2. Use this in soups and anywhere you would use chicken stock.
3. Leave a little room at the top of your freezer containers for the stock to expand when it freezes. Remember to label and date them.
4. Or, to store in Ziploc bags: prop up a gallon freezer bags inside a quart container, fill and zip to almost seal, squeeze out any air and seal tight. Make sure to label and date the bags before laying them flat in the freezer.


1 cooked turkey carcass (about 4 pounds), meat mostly removed
1 large onion, unpeeled and coarsely chopped
3 stalks celery, coarsely chopped
2 large carrots, unpeeled and coarsely chopped
1 bay leaf
1 teaspoon whole black peppercorns
A few stems of fresh parsley and/or thyme (optional)
1 teaspoon Kosher salt
about 4-5 quarts water

Make the stock:
        Add all of the ingredients except salt to a large stock pot.
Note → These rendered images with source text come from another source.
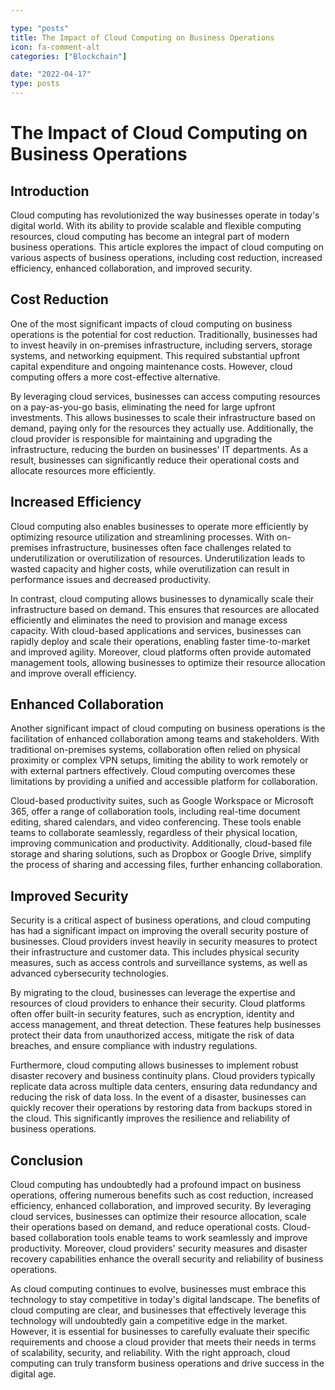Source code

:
 ```yaml
---

type: "posts"
title: The Impact of Cloud Computing on Business Operations
icon: fa-comment-alt
categories: ["Blockchain"]

date: "2022-04-17"
type: posts
---
```





# The Impact of Cloud Computing on Business Operations

## Introduction

Cloud computing has revolutionized the way businesses operate in today's digital world. With its ability to provide scalable and flexible computing resources, cloud computing has become an integral part of modern business operations. This article explores the impact of cloud computing on various aspects of business operations, including cost reduction, increased efficiency, enhanced collaboration, and improved security.

## Cost Reduction

One of the most significant impacts of cloud computing on business operations is the potential for cost reduction. Traditionally, businesses had to invest heavily in on-premises infrastructure, including servers, storage systems, and networking equipment. This required substantial upfront capital expenditure and ongoing maintenance costs. However, cloud computing offers a more cost-effective alternative.

By leveraging cloud services, businesses can access computing resources on a pay-as-you-go basis, eliminating the need for large upfront investments. This allows businesses to scale their infrastructure based on demand, paying only for the resources they actually use. Additionally, the cloud provider is responsible for maintaining and upgrading the infrastructure, reducing the burden on businesses' IT departments. As a result, businesses can significantly reduce their operational costs and allocate resources more efficiently.

## Increased Efficiency

Cloud computing also enables businesses to operate more efficiently by optimizing resource utilization and streamlining processes. With on-premises infrastructure, businesses often face challenges related to underutilization or overutilization of resources. Underutilization leads to wasted capacity and higher costs, while overutilization can result in performance issues and decreased productivity.

In contrast, cloud computing allows businesses to dynamically scale their infrastructure based on demand. This ensures that resources are allocated efficiently and eliminates the need to provision and manage excess capacity. With cloud-based applications and services, businesses can rapidly deploy and scale their operations, enabling faster time-to-market and improved agility. Moreover, cloud platforms often provide automated management tools, allowing businesses to optimize their resource allocation and improve overall efficiency.

## Enhanced Collaboration

Another significant impact of cloud computing on business operations is the facilitation of enhanced collaboration among teams and stakeholders. With traditional on-premises systems, collaboration often relied on physical proximity or complex VPN setups, limiting the ability to work remotely or with external partners effectively. Cloud computing overcomes these limitations by providing a unified and accessible platform for collaboration.

Cloud-based productivity suites, such as Google Workspace or Microsoft 365, offer a range of collaboration tools, including real-time document editing, shared calendars, and video conferencing. These tools enable teams to collaborate seamlessly, regardless of their physical location, improving communication and productivity. Additionally, cloud-based file storage and sharing solutions, such as Dropbox or Google Drive, simplify the process of sharing and accessing files, further enhancing collaboration.

## Improved Security

Security is a critical aspect of business operations, and cloud computing has had a significant impact on improving the overall security posture of businesses. Cloud providers invest heavily in security measures to protect their infrastructure and customer data. This includes physical security measures, such as access controls and surveillance systems, as well as advanced cybersecurity technologies.

By migrating to the cloud, businesses can leverage the expertise and resources of cloud providers to enhance their security. Cloud platforms often offer built-in security features, such as encryption, identity and access management, and threat detection. These features help businesses protect their data from unauthorized access, mitigate the risk of data breaches, and ensure compliance with industry regulations.

Furthermore, cloud computing allows businesses to implement robust disaster recovery and business continuity plans. Cloud providers typically replicate data across multiple data centers, ensuring data redundancy and reducing the risk of data loss. In the event of a disaster, businesses can quickly recover their operations by restoring data from backups stored in the cloud. This significantly improves the resilience and reliability of business operations.

## Conclusion

Cloud computing has undoubtedly had a profound impact on business operations, offering numerous benefits such as cost reduction, increased efficiency, enhanced collaboration, and improved security. By leveraging cloud services, businesses can optimize their resource allocation, scale their operations based on demand, and reduce operational costs. Cloud-based collaboration tools enable teams to work seamlessly and improve productivity. Moreover, cloud providers' security measures and disaster recovery capabilities enhance the overall security and reliability of business operations.

As cloud computing continues to evolve, businesses must embrace this technology to stay competitive in today's digital landscape. The benefits of cloud computing are clear, and businesses that effectively leverage this technology will undoubtedly gain a competitive edge in the market. However, it is essential for businesses to carefully evaluate their specific requirements and choose a cloud provider that meets their needs in terms of scalability, security, and reliability. With the right approach, cloud computing can truly transform business operations and drive success in the digital age.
Add enough water to cover, about 4-5 quarts. If the carcass is too large for the pot, break it up into large pieces.
        Bring to a boil over medium-high heat. Turn the heat down to a simmer, cover the pot and cook until reduced by about half, 3-3 1/2 hours, occasionally skimming any foam that floats to the top.
        Taste for seasoning and flavor. If you want a stronger stock, just continue simmering longer.
        Set a fine-mesh strainer over a large bowl. Remove the larger bones and veggies first into the strainer to drain—so they don’t splatter hot stock all over you. And then pour the stock through it.
        If you would like a clearer stock—you can re-strain it-- although not necessary. Do this: Clean the strainer so no bits remain. Cover it with a few layers of cheesecloth or a coffee filter and pour the stock though the strainer for a second time into a clean bowl.
        Chill, remove fat and transfer to storage containers or bags. It will keep for one week in the fridge or up to 3 months in the freezer.

Makes about 2-3 quarts.     YUM!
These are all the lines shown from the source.